Requirement:
Gather each line containing the string "Testing" from these entries.

Records provided:
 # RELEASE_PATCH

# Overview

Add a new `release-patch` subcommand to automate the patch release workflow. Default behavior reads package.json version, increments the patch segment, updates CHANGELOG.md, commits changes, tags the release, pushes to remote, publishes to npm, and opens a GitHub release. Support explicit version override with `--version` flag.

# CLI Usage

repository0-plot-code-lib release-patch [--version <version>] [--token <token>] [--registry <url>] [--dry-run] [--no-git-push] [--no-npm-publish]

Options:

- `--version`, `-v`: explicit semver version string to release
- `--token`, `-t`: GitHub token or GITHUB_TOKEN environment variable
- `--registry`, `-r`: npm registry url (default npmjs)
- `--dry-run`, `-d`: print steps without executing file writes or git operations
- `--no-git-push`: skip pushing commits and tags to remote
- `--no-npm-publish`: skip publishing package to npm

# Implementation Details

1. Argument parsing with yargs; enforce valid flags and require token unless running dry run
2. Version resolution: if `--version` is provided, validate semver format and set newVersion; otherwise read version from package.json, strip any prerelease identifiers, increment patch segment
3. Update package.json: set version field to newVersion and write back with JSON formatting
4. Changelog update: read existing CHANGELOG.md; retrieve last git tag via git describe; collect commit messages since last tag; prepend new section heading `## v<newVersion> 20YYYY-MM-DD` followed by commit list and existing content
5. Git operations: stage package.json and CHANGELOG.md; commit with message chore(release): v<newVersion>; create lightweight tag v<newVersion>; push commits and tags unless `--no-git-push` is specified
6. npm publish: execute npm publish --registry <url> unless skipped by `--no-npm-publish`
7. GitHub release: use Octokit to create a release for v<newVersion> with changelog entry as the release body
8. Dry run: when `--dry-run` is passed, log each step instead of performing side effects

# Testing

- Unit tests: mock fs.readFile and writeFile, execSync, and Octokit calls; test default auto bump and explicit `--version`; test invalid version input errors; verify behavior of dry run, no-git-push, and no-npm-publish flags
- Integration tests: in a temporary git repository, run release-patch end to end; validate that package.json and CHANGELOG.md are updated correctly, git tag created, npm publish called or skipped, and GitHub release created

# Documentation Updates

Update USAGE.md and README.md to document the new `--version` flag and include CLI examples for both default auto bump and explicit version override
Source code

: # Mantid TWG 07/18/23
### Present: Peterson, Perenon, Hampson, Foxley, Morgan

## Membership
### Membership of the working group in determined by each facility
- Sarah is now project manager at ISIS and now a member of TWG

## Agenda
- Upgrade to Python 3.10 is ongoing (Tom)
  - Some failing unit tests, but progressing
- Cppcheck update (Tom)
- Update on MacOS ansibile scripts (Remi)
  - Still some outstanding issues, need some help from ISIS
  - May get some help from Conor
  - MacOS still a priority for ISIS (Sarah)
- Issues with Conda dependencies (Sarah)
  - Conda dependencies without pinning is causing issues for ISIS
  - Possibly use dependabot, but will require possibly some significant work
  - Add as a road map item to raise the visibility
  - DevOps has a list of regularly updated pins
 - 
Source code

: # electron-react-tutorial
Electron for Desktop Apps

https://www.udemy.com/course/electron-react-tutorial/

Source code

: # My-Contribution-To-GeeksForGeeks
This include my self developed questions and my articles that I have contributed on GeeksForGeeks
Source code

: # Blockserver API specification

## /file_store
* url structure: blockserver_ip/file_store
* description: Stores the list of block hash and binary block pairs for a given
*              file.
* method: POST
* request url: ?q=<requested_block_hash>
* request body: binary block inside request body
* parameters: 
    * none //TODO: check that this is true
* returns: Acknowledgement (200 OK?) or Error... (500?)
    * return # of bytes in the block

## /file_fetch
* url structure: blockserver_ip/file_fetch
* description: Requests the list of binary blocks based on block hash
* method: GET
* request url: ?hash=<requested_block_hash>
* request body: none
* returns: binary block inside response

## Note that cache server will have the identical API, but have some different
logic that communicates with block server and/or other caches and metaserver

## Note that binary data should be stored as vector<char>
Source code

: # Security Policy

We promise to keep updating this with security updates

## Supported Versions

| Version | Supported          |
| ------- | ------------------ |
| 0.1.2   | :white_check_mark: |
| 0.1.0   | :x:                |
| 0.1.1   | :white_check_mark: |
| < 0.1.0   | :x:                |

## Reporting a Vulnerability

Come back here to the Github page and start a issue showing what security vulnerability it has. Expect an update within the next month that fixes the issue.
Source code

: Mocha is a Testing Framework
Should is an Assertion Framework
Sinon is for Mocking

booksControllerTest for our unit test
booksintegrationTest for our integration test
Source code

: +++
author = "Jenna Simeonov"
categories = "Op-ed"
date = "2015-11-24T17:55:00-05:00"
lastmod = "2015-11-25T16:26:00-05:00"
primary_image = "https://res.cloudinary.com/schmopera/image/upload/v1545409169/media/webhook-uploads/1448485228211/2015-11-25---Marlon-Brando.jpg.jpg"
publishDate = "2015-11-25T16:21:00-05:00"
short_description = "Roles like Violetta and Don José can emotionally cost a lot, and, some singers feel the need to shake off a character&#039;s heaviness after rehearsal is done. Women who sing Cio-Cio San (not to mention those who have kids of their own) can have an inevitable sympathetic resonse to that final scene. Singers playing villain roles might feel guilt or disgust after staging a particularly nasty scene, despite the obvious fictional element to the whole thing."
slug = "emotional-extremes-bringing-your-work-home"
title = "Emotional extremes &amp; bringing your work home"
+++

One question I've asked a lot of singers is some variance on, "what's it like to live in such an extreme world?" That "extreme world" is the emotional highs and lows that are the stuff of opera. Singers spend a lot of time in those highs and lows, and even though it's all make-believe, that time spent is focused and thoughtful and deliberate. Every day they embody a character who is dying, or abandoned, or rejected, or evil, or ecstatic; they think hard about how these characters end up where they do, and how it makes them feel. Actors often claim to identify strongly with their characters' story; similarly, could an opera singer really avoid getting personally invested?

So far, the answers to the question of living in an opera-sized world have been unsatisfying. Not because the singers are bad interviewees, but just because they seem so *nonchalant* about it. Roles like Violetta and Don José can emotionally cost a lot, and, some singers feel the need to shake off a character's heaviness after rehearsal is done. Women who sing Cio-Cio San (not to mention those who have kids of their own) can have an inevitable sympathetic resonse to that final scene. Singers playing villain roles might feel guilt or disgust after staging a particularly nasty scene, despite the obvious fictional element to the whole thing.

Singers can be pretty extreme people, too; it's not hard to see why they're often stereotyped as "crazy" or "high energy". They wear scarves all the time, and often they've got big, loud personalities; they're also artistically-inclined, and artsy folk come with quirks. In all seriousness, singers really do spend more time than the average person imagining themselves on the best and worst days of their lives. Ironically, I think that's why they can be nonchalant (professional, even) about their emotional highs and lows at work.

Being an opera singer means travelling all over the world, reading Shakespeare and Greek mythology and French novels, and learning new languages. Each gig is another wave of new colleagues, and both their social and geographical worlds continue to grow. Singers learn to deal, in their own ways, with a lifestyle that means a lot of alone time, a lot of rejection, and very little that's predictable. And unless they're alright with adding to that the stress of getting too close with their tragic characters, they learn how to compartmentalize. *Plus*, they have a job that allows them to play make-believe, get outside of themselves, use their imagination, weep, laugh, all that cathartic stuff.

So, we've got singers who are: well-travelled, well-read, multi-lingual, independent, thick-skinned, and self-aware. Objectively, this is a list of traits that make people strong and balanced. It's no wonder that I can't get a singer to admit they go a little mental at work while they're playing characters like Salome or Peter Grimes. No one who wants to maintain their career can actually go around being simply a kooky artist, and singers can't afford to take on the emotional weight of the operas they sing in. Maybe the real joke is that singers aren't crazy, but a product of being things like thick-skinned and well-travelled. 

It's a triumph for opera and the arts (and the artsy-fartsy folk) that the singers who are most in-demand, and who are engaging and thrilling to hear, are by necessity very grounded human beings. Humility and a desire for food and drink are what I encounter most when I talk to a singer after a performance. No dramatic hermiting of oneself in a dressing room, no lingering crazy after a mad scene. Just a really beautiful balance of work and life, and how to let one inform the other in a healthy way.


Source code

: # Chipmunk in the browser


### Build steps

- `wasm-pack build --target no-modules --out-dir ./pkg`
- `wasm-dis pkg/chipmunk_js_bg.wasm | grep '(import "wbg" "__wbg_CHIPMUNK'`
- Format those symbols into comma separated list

Output:
# Testing
: Mocha is a Testing Framework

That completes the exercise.